待匆扫字间,瞧至细处,亦不免凝眉,旋即多询。
“哦?”
“继祖北去,这途间,竟还是起了降兵叛逃之事?!”萧行质问。
“恩,确实。”
“培忠帐下亲兵来递,顺道儿哇,我也是多问了两句。”
“听说是临到归德府出的事。”
“夜间突破守卫,逃散了三千多。”
“不过,业正赶上当时培忠预作接应,领兵就等在城中。’
“待是继祖露了人头,急往归德搬军想合围的时候,二将碰面。”
“不到一天,近于鹿邑城南,就截住了叛逃将勇大半。
“找回两千左右。”
“另一千,就此散伙私逃,也就没个好法子了。”
“再后来,培忠立威,校场斩了带头私逃的几名将官。”
“再又提拔了几个堪用的。”
“恩威并施嘛,也是尽跟将军你学的。”
“如此,这便也就算稳了。”长庭如实答回。
“恩,那,继祖没出事吧?!”
与其虑说这批降卒情势,眼下,萧郎心忧,更挂记在许继祖身上。
都言千军易得,一将难求哇。
什么降卒将的,没了可以再抓。
可继祖这般,自起兵之初,畿南九龙镇时,就一路历练跟来的弟兄,萧可不想再出什么意外闪失。

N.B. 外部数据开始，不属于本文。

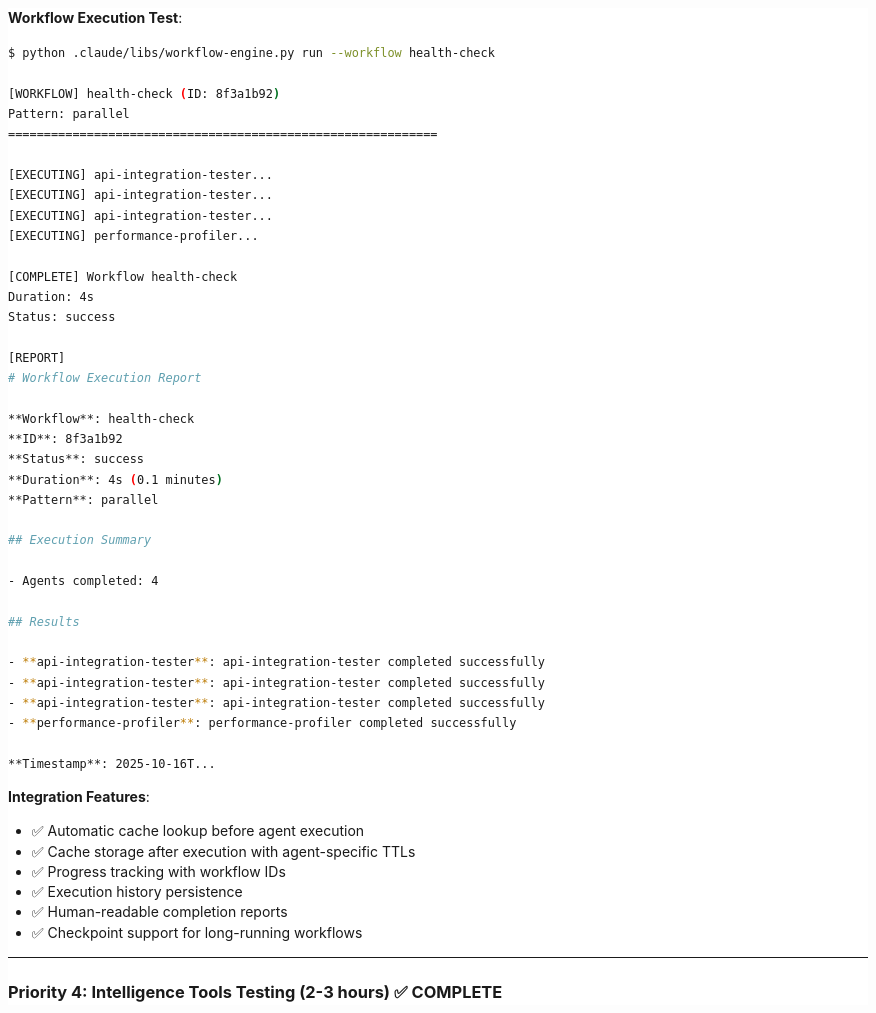 **Workflow Execution Test**:
```bash
$ python .claude/libs/workflow-engine.py run --workflow health-check

[WORKFLOW] health-check (ID: 8f3a1b92)
Pattern: parallel
============================================================

[EXECUTING] api-integration-tester...
[EXECUTING] api-integration-tester...
[EXECUTING] api-integration-tester...
[EXECUTING] performance-profiler...

[COMPLETE] Workflow health-check
Duration: 4s
Status: success

[REPORT]
# Workflow Execution Report

**Workflow**: health-check
**ID**: 8f3a1b92
**Status**: success
**Duration**: 4s (0.1 minutes)
**Pattern**: parallel

## Execution Summary

- Agents completed: 4

## Results

- **api-integration-tester**: api-integration-tester completed successfully
- **api-integration-tester**: api-integration-tester completed successfully
- **api-integration-tester**: api-integration-tester completed successfully
- **performance-profiler**: performance-profiler completed successfully

**Timestamp**: 2025-10-16T...
```

**Integration Features**:
- ✅ Automatic cache lookup before agent execution
- ✅ Cache storage after execution with agent-specific TTLs
- ✅ Progress tracking with workflow IDs
- ✅ Execution history persistence
- ✅ Human-readable completion reports
- ✅ Checkpoint support for long-running workflows

---

### Priority 4: Intelligence Tools Testing (2-3 hours) ✅ COMPLETE
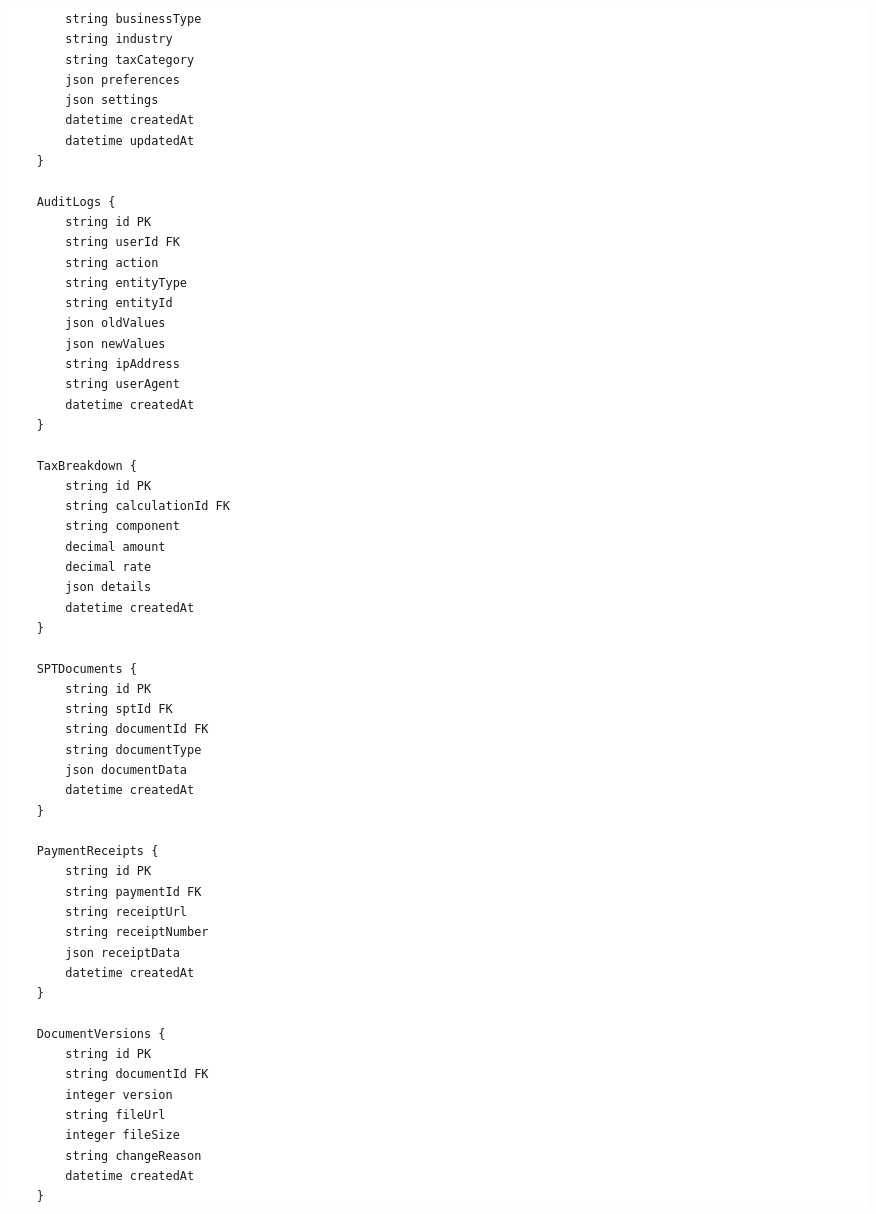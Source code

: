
 ```mermaid
        string businessType
        string industry
        string taxCategory
        json preferences
        json settings
        datetime createdAt
        datetime updatedAt
    }
    
    AuditLogs {
        string id PK
        string userId FK
        string action
        string entityType
        string entityId
        json oldValues
        json newValues
        string ipAddress
        string userAgent
        datetime createdAt
    }
    
    TaxBreakdown {
        string id PK
        string calculationId FK
        string component
        decimal amount
        decimal rate
        json details
        datetime createdAt
    }
    
    SPTDocuments {
        string id PK
        string sptId FK
        string documentId FK
        string documentType
        json documentData
        datetime createdAt
    }
    
    PaymentReceipts {
        string id PK
        string paymentId FK
        string receiptUrl
        string receiptNumber
        json receiptData
        datetime createdAt
    }
    
    DocumentVersions {
        string id PK
        string documentId FK
        integer version
        string fileUrl
        integer fileSize
        string changeReason
        datetime createdAt
    }
```
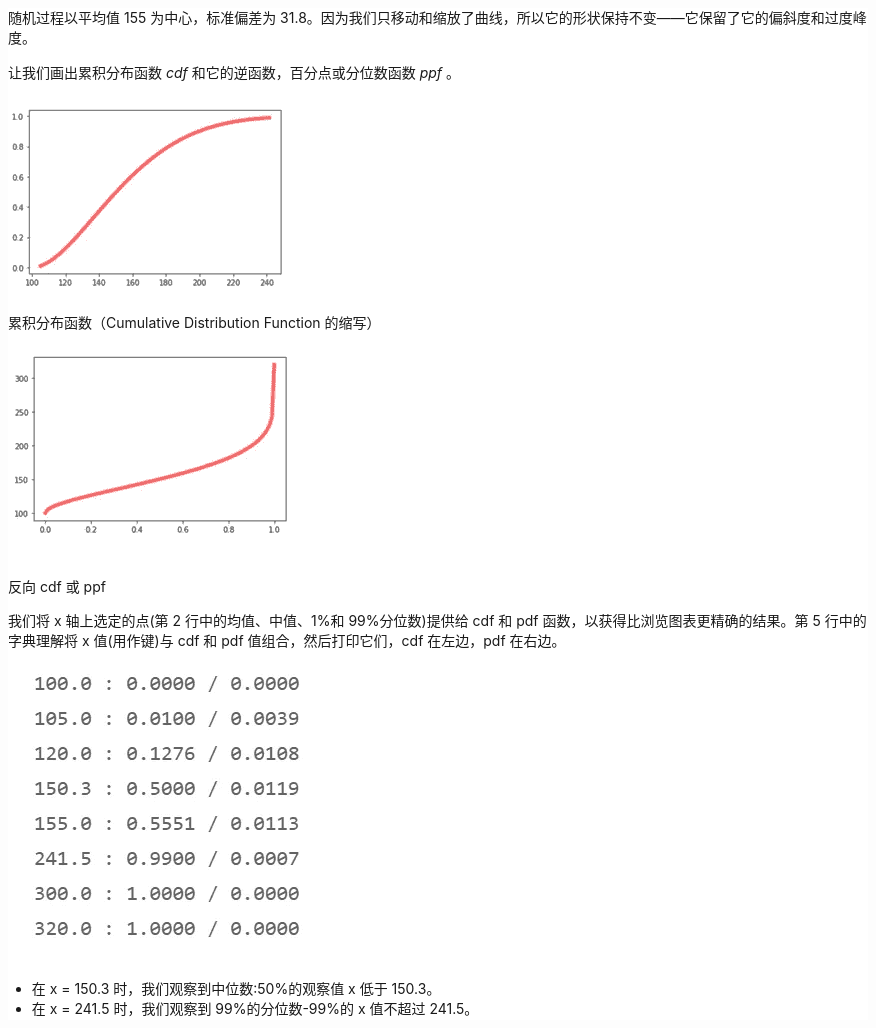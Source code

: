 随机过程以平均值 155 为中心，标准偏差为 31.8。因为我们只移动和缩放了曲线，所以它的形状保持不变——它保留了它的偏斜度和过度峰度。

让我们画出累积分布函数 *cdf* 和它的逆函数，百分点或分位数函数 *ppf* 。

![](img/4beab463b4bd16647199cd761e05bfe0.png)

累积分布函数（Cumulative Distribution Function 的缩写）

![](img/1b4eb5e5dd33bf20e2228ace44792742.png)

反向 cdf 或 ppf

我们将 x 轴上选定的点(第 2 行中的均值、中值、1%和 99%分位数)提供给 cdf 和 pdf 函数，以获得比浏览图表更精确的结果。第 5 行中的字典理解将 x 值(用作键)与 cdf 和 pdf 值组合，然后打印它们，cdf 在左边，pdf 在右边。

![](img/bfdb6c8ca78d55bf607e7a8e34ba3311.png)

*   在 x = 150.3 时，我们观察到中位数:50%的观察值 x 低于 150.3。
*   在 x = 241.5 时，我们观察到 99%的分位数-99%的 x 值不超过 241.5。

尤是现下正就身居王传武墓前,其心这份惶然,才更显搅扰神经矣。
见情,观度自家将军眼前这副担心相,长庭亦明其意,心内不免也冒了唏?。
遂急口忙回,聊以安抚。
“啊,没,没有。”
“将军放宽心便是。”
“继祖无碍。”
“只半途纰漏,逃了人去,多有自责罢了。”
“这会子,已是携军本部兵马往回赶了。’
“估摸过两日,也就该到了。”长庭释。
闻情去,萧郎亦才一颗悬心复落归位。
旋即,长吐一口气出。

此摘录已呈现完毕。